So could it be that the feds wanted to revise history to help the noble cause of civil rights?
It wasn't difficult, given the long record of writings from the South. It was all about slavery, not even the end of slavery in southern states, but the end of expansion of slavery into states being created. Probably the Feds realized it was time to speak honestly about history with regards to the Civil War, inasmuch as some people were crazy enough to consider Blacks as somewhat equal to white folk.
And Goat- A master's degree in History isn't exactly a qualification to pontificate on anything, unless it is in a high school classroom.
Confederate Vice President Alexander Stephens, who said: "Our new government is founded upon exactly the opposite idea; its foundations are laid, its cornerstone rests, upon the great truth that the n---- is not equal to the white man; that slavery, subordination to the superior race, is his natural and normal condition."

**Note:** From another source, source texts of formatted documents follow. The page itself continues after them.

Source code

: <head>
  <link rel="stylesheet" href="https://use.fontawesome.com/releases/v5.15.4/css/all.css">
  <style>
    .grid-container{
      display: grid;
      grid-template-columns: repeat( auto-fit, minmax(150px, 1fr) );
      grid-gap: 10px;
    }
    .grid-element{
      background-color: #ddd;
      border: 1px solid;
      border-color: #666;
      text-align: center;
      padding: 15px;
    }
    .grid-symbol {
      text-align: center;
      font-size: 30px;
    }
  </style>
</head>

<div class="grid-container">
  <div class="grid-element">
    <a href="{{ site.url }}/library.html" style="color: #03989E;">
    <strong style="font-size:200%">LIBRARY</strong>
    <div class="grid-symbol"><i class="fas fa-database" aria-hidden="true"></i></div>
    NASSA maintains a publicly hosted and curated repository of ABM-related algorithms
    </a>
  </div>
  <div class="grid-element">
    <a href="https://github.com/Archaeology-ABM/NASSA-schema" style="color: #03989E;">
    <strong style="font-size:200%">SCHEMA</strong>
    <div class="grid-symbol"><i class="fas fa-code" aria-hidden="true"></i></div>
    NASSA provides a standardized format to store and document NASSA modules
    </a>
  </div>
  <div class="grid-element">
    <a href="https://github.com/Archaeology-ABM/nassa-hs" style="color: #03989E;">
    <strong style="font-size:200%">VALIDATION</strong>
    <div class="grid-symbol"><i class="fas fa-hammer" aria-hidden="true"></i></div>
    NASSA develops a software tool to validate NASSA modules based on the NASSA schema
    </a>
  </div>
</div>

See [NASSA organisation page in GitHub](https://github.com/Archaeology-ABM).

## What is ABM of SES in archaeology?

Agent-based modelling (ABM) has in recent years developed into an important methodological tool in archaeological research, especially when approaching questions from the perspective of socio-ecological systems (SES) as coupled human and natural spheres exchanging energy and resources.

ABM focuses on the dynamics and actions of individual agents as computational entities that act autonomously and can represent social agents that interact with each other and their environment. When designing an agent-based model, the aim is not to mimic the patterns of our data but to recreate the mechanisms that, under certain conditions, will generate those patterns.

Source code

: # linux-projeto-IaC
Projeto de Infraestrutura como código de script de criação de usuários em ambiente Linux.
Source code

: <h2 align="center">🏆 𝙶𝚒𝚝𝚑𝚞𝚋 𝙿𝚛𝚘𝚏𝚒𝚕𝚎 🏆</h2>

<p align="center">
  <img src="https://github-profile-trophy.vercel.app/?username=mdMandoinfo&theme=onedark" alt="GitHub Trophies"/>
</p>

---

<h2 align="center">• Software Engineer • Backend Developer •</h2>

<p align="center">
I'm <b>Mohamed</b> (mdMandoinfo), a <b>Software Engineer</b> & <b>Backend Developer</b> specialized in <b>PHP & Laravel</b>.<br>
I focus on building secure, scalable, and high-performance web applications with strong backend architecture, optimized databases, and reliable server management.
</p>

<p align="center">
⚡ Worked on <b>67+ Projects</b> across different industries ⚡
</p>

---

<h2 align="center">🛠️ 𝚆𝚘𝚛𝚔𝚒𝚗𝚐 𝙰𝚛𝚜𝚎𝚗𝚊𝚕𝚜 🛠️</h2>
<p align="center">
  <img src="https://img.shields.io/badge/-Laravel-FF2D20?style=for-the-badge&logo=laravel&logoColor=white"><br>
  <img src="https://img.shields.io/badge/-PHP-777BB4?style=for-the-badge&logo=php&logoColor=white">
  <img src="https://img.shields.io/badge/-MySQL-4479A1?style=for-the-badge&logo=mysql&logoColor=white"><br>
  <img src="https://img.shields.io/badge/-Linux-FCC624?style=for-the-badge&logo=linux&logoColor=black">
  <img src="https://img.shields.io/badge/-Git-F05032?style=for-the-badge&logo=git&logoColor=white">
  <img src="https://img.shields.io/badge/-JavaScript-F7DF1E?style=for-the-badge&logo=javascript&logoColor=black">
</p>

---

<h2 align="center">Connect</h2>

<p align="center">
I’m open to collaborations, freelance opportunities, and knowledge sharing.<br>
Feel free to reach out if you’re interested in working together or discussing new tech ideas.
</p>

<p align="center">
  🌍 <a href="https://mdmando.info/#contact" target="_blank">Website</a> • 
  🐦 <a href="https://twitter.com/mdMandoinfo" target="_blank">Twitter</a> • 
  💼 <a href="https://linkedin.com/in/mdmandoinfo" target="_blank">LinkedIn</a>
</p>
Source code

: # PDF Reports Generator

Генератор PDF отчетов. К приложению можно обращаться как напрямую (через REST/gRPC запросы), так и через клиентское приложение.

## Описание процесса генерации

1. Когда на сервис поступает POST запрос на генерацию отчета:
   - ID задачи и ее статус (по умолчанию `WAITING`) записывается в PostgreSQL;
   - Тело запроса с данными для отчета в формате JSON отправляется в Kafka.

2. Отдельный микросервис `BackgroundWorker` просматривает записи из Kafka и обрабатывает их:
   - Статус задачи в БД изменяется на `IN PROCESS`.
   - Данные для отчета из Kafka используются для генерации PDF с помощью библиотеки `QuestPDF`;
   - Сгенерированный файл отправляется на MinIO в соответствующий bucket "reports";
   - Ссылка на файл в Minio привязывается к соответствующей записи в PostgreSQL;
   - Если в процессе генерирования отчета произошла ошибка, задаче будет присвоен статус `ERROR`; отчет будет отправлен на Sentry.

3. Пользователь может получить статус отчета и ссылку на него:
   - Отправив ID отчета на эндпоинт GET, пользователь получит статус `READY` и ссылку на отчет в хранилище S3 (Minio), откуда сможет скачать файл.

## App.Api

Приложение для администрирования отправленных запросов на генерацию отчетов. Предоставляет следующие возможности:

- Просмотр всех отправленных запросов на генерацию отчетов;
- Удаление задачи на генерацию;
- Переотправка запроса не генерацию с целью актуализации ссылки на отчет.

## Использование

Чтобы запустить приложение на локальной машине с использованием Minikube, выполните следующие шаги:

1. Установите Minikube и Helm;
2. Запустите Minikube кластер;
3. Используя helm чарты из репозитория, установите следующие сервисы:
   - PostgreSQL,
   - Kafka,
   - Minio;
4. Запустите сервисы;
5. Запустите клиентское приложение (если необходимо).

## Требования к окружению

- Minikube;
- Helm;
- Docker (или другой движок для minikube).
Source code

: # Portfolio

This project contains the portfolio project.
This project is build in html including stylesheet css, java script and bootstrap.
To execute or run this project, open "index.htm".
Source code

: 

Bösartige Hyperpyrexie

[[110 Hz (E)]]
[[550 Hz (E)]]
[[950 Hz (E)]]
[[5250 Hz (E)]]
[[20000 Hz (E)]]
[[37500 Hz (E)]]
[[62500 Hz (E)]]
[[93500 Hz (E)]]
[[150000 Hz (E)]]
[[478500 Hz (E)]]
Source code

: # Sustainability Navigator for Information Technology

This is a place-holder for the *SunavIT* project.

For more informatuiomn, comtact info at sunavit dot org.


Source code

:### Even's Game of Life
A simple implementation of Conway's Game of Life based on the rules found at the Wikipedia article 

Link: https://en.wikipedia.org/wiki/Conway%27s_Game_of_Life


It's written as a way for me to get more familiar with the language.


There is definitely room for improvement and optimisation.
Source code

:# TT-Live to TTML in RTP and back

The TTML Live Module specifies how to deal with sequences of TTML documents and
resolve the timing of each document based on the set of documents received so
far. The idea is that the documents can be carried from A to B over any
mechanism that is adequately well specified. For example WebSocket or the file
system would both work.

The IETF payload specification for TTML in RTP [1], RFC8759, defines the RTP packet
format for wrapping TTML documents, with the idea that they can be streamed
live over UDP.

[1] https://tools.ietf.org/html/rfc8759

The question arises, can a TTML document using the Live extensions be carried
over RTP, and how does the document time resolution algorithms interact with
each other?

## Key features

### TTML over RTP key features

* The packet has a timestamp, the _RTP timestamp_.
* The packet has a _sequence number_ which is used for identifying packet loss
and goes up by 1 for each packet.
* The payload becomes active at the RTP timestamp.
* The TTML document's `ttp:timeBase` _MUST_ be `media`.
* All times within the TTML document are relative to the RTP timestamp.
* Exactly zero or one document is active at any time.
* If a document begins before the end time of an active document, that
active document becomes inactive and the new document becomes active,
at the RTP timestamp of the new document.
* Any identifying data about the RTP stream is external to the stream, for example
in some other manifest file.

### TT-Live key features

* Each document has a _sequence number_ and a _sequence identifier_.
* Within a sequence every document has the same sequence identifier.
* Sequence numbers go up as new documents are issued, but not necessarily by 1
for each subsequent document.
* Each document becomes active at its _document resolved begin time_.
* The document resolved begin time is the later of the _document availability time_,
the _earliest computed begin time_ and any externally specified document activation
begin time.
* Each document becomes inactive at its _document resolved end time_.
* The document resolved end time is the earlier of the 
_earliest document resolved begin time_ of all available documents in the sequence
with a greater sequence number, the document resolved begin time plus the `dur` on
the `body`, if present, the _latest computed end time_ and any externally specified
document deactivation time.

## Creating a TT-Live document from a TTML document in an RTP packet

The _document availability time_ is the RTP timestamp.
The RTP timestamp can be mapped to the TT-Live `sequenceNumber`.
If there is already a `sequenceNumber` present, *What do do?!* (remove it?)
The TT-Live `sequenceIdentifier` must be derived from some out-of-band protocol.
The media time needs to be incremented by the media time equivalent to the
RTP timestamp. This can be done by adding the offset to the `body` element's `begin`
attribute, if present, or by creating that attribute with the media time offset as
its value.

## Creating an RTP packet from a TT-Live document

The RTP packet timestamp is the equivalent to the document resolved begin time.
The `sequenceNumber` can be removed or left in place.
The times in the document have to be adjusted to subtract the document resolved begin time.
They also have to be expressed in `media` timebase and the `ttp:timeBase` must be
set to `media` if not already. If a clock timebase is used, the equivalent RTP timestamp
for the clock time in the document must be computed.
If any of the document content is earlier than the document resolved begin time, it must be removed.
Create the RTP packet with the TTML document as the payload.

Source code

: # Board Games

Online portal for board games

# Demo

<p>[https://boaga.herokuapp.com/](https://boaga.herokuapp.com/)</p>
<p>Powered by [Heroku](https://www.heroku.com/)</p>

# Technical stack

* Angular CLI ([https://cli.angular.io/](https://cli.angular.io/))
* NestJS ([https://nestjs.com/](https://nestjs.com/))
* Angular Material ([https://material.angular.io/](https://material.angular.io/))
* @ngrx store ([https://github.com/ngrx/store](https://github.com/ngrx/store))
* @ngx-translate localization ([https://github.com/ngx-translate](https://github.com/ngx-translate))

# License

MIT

Jefferson Davis had said: "The condition of slavery with us is ... nothing but the form of civil government instituted for a class of people not fit to govern themselves. It is exactly what in every State exists in some form or other. It is just that kind of control which is extended in every northern State over its convicts, its lunatics, its minors, its apprentices. It is but a form of civil government for those who by their nature are not fit to govern themselves. We recognize the fact of the inferiority stamped upon that race of men by the Creator, and from the cradle to the grave, our Government, as a civil institution, marks that inferiority." (He said this in the Senate on February 29, 1860)
We hold as undeniable truths that the governments of the various States, and of the confederacy itself, were established exclusively by the white race, for themselves and their posterity; that the African race had no agency in their establishment; that they were rightfully held and regarded as an inferior and dependent race, and in that condition only could their existence in this country be rendered beneficial or tolerable.
That in this free government all white men are and of right ought to be entitled to equal civil and political rights; that the servitude of the African race, as existing in these States, is mutually beneficial to both bond and free, and is abundantly authorized and justified by the experience of mankind, and the revealed will of the Almighty Creator, as recognized by all Christian nations; while the destruction of the existing relations between the two races, as advocated by our sectional enemies, would bring inevitable calamities upon both and desolation upon the fifteen slave-holding states.
The writers of these documents even claimed the right to own slaves was the most important reason for the southern states joining the Union in the first place! They were honest enough to admit that they valued enslaving blacks more than freedom for themselves:
Utter subjugation awaits us in the Union, if we should consent [any] longer to remain in it. It is not a matter of choice, but of necessity. We must either submit to degradation [i.e., the "degradation" of treating blacks like human beings], and to the loss of property worth four billions of money, or we must secede from the Union framed by our fathers, to secure this as well as every other species of property. For far less cause than this [the right to own other human beings], our fathers separated from the Crown of England.
"A similar provision of the Constitution requires them [the free states] to surrender fugitives from labor [i.e., runaway slaves]. This provision and the one last referred to were our main inducements for confederating with the Northern States. Without them it is historically true that we would have rejected the Constitution.